**Required work:**
Within the entries below, find the portion that opens with the line containing "Arizona 18 2" and closes with the line containing "for first-in, first-out.". Retype that portion exactly and only.

**Listed records:**
▼

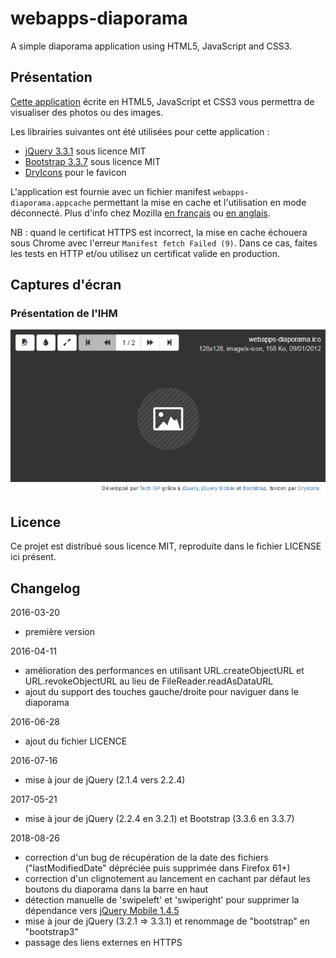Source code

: # webapps-diaporama

A simple diaporama application using HTML5, JavaScript and CSS3.

## Présentation

[Cette application](https://techgp.fr/webapps/webapps-diaporama.html) écrite en HTML5, JavaScript et CSS3 vous permettra de visualiser des photos ou des images.

Les librairies suivantes ont été utilisées pour cette application :

- [jQuery 3.3.1](https://jquery.com/) sous licence MIT
- [Bootstrap 3.3.7](https://getbootstrap.com/docs/3.3/components/) sous licence MIT
- [DryIcons](https://dryicons.com/) pour le favicon

L'application est fournie avec un fichier manifest `webapps-diaporama.appcache` permettant la mise en cache et l'utilisation en mode déconnecté. Plus d'info chez Mozilla [en français](https://developer.mozilla.org/fr/docs/Utiliser_Application_Cache) ou [en anglais](https://developer.mozilla.org/en-US/docs/Web/HTML/Using_the_application_cache).

NB : quand le certificat HTTPS est incorrect, la mise en cache échouera sous Chrome avec l'erreur `Manifest fetch Failed (9)`. Dans ce cas, faites les tests en HTTP et/ou utilisez un certificat valide en production.

## Captures d'écran

### Présentation de l'IHM

![Présentation de l'IHM](./screenshots/webapps-diaporama-1.png)

## Licence

Ce projet est distribué sous licence MIT, reproduite dans le fichier LICENSE ici présent.

## Changelog

2016-03-20
- première version

2016-04-11
- amélioration des performances en utilisant URL.createObjectURL et URL.revokeObjectURL au lieu de FileReader.readAsDataURL
- ajout du support des touches gauche/droite pour naviguer dans le diaporama

2016-06-28
- ajout du fichier LICENCE

2016-07-16
- mise à jour de jQuery (2.1.4 vers 2.2.4)

2017-05-21
- mise à jour de jQuery (2.2.4 en 3.2.1) et Bootstrap (3.3.6 en 3.3.7)

2018-08-26
- correction d'un bug de récupération de la date des fichiers ("lastModifiedDate" dépréciée puis supprimée dans Firefox 61+)
- correction d'un clignotement au lancement en cachant par défaut les boutons du diaporama dans la barre en haut
- détection manuelle de 'swipeleft' et 'swiperight' pour supprimer la dépendance vers [jQuery Mobile 1.4.5](https://jquerymobile.com/) 
- mise à jour de jQuery (3.2.1 => 3.3.1) et renommage de "bootstrap" en "bootstrap3"
- passage des liens externes en HTTPS
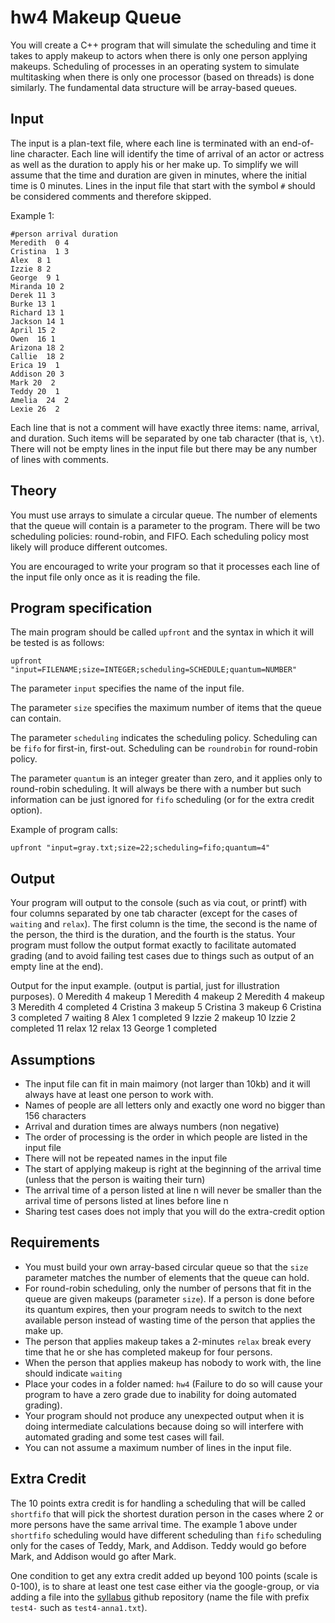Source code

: # hw4 Makeup Queue

You will create a C++ program that will simulate the scheduling and time it takes to apply makeup to actors when there is only one person applying makeups. 
Scheduling of processes in an operating system to simulate multitasking when there is only one processor (based on threads) is done similarly.
The fundamental data structure will be array-based queues.

## Input 

The input is a plan-text file, where each line is terminated with an end-of-line character.
Each line will identify the time of arrival of an actor or actress as well as the duration to apply his or her make up.
To simplify we will assume that the time and duration are given in minutes, where the initial time is 0 minutes.
Lines in the input file that start with the symbol `#` should be considered comments and therefore skipped.

Example 1:

    #person arrival duration
    Meredith  0 4
    Cristina  1 3
    Alex  8 1
    Izzie 8 2
    George  9 1
    Miranda 10 2
    Derek 11 3
    Burke 13 1
    Richard 13 1
    Jackson 14 1
    April 15 2
    Owen  16 1
    Arizona 18 2
    Callie  18 2
    Erica 19  1
    Addison 20 3
    Mark 20  2
    Teddy 20  1
    Amelia  24  2
    Lexie 26  2

Each line that is not a comment will have exactly three items: name, arrival, and duration. 
Such items will be separated by one tab character (that is, `\t`).
There will not be empty lines in the input file but there may be any number of lines with comments.

## Theory

You must use arrays to simulate a circular queue.
The number of elements that the queue will contain is a parameter to the program.
There will be two scheduling policies: round-robin, and FIFO. 
Each scheduling policy most likely will produce different outcomes.

You are encouraged to write your program so that it processes each line of the input file only once as it is reading the file. 


## Program specification

The main program should be called `upfront` and the syntax in which it will be tested is as follows:

`upfront "input=FILENAME;size=INTEGER;scheduling=SCHEDULE;quantum=NUMBER"`

The parameter `input` specifies the name of the input file.

The parameter `size` specifies the maximum number of items that the queue can contain. 

The parameter `scheduling` indicates the scheduling policy. Scheduling can be `fifo` for first-in, first-out.
Scheduling can be `roundrobin` for round-robin policy.

The parameter `quantum` is an integer greater than zero, and it applies only to round-robin scheduling. It will always be there with a number but such information can be just ignored for `fifo` scheduling (or for the extra credit option).

Example of program calls:

`upfront "input=gray.txt;size=22;scheduling=fifo;quantum=4"`

## Output

Your program will output to the console (such as via cout, or printf) with four columns separated by one tab character (except for the cases of `waiting` and `relax`).
The first column is the time, the second is the name of the person, the third is the duration, and the fourth is the status.
Your program must follow the output format exactly to facilitate automated grading (and to avoid failing test cases due to things such as output of an empty line at the end).

Output for the input example.  (output is partial, just for illustration purposes).
    0   Meredith    4   makeup
    1   Meredith    4   makeup
    2   Meredith    4   makeup
    3   Meredith    4   completed
    4   Cristina    3   makeup
    5   Cristina    3   makeup
    6   Cristina    3   completed
    7   waiting
    8   Alex    1   completed
    9   Izzie   2   makeup
    10   Izzie   2   completed
    11  relax
    12  relax
    13  George  1   completed
    
## Assumptions

* The input file can fit in main maimory (not larger than 10kb) and it will always have at least one person to work with.
* Names of people are all letters only and exactly one word no bigger than 156 characters
* Arrival and duration times are always numbers (non negative)
* The order of processing is the order in which people are listed in the input file
* There will not be repeated names in the input file
* The start of applying makeup is right at the beginning of the arrival time (unless that the person is waiting their turn)
* The arrival time of a person listed at line n will never be smaller than the arrival time of persons listed at lines before line n
* Sharing test cases does not imply that you will do the extra-credit option

## Requirements

* You must build your own array-based circular queue so that the `size` parameter matches the number of elements that the queue can hold. 
* For round-robin scheduling, only the number of persons that fit in the queue are given makeups (parameter `size`). If a person is done before its quantum expires, then your program needs to switch to the next available person instead of wasting time of the person that applies the make up.
* The person that applies makeup takes a 2-minutes `relax` break every time that he or she has completed makeup for four persons.
* When the person that applies makeup has nobody to work with, the line should indicate `waiting`
* Place your codes in a folder named: `hw4` (Failure to do so will cause your program to have a zero grade due to inability for doing automated grading).
* Your program should not produce any unexpected output when it is doing intermediate calculations because doing so will interfere with automated grading and some test cases will fail.
* You can not assume a maximum number of lines in the input file.

## Extra Credit

The 10 points extra credit is for handling a scheduling that will be called `shortfifo` that will pick the shortest duration person in the cases where 2 or more persons have the same arrival time. The example 1 above under `shortfifo` scheduling would have different scheduling than `fifo` scheduling only for the cases of Teddy, Mark, and Addison. Teddy would go before Mark, and Addison would go after Mark. 

One condition to get any extra credit added up beyond 100 points (scale is 0-100), is to share at least one test case either via the google-group, or via adding a file into the [syllabus](https://github.com/uhcs2320/syllabus) github repository (name the file with prefix `test4-` such as `test4-anna1.txt`).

▲

**Written answer:**
    Arizona 18 2
    Callie  18 2
    Erica 19  1
    Addison 20 3
    Mark 20  2
    Teddy 20  1
    Amelia  24  2
    Lexie 26  2

Each line that is not a comment will have exactly three items: name, arrival, and duration. 
Such items will be separated by one tab character (that is, `\t`).
There will not be empty lines in the input file but there may be any number of lines with comments.

## Theory

You must use arrays to simulate a circular queue.
The number of elements that the queue will contain is a parameter to the program.
There will be two scheduling policies: round-robin, and FIFO. 
Each scheduling policy most likely will produce different outcomes.

You are encouraged to write your program so that it processes each line of the input file only once as it is reading the file. 


## Program specification

The main program should be called `upfront` and the syntax in which it will be tested is as follows:

`upfront "input=FILENAME;size=INTEGER;scheduling=SCHEDULE;quantum=NUMBER"`

The parameter `input` specifies the name of the input file.

The parameter `size` specifies the maximum number of items that the queue can contain. 

The parameter `scheduling` indicates the scheduling policy. Scheduling can be `fifo` for first-in, first-out.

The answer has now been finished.